This photo essay was taken at Marquis Downs, Saskatoon, SK, mostly in 2011 and 2012, when I worked at the track for a summer with E & J Racing Stable.

Though I have never sat on a Thoroughbred at the racetrack, I have always loved running fast with horses. I got my first pony at 12, and started taking him out into the fields to run about a year later. It was the daily routine for myself and my riding buddy and her horse. Take our ponies out to a field with good footing, turn them around, and let ‘er fly. Summerfallow (fields ploughed into dirt laying fallow for the summer) was a precious commodity. 

We also took our horses into the near by ballpark to run. One of our horsey neighbors had a large old barn on the south side of the ballpark. She told us it used to be a race barn for trotters, back in the early 1900’s, and that there had been another, larger barn, but it had burned down. You could still see the cement foundation in the field. The ballpark, she told us, was a originally a horse racing track, until they converted it to ball diamonds in the 1930’s. And it was true — you could still see the soft outline of the track, out behind ball diamond number three, marked only by a soft dip in the earth and a change in the grass, like old Roman forts in England. 

It was a fabulous place to gallop — that is, until we were declared a nuisance and kicked out of the park. The baseballers were not appreciative of the free fertilizer service our ponies provided. 

Nearly ten years later, a teenage rebelliousness overtook us and we snuck into the park once more. It was late fall; the gates were locked and the park was deserted — much like the track here in the city, abandoned when the season ends. It wasn’t difficult business, this sneaking in, we came in through a tunnel in the trees in the back. 

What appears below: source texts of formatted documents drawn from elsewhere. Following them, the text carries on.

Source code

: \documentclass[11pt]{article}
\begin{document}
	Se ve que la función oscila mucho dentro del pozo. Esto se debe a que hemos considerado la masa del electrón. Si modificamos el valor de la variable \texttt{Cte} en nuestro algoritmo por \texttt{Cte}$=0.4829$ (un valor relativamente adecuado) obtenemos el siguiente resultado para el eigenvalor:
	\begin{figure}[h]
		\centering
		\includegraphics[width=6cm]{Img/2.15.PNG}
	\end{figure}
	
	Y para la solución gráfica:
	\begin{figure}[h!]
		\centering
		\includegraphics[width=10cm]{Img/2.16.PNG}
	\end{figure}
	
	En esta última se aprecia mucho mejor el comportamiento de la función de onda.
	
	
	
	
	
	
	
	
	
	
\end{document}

For a while I hacked around politely, re-living the particular quirks of our “track” — there was a sandy spot around the south turn, then you had to slow down to cross the ballpark road, then there was a drainage dip that the ponies would take a bit of a leap over. Then I slipped the reins and stood in the stirrups, and let my pony pick up speed. We galloped, and it was awesome. The horses may change, but the view is the same — pricked ears, an eager pull on the reins, manes flying in your face, the rhythmic thumping of hooves beneath you, the wind tearing in your eyes and a glad shouting in your heart.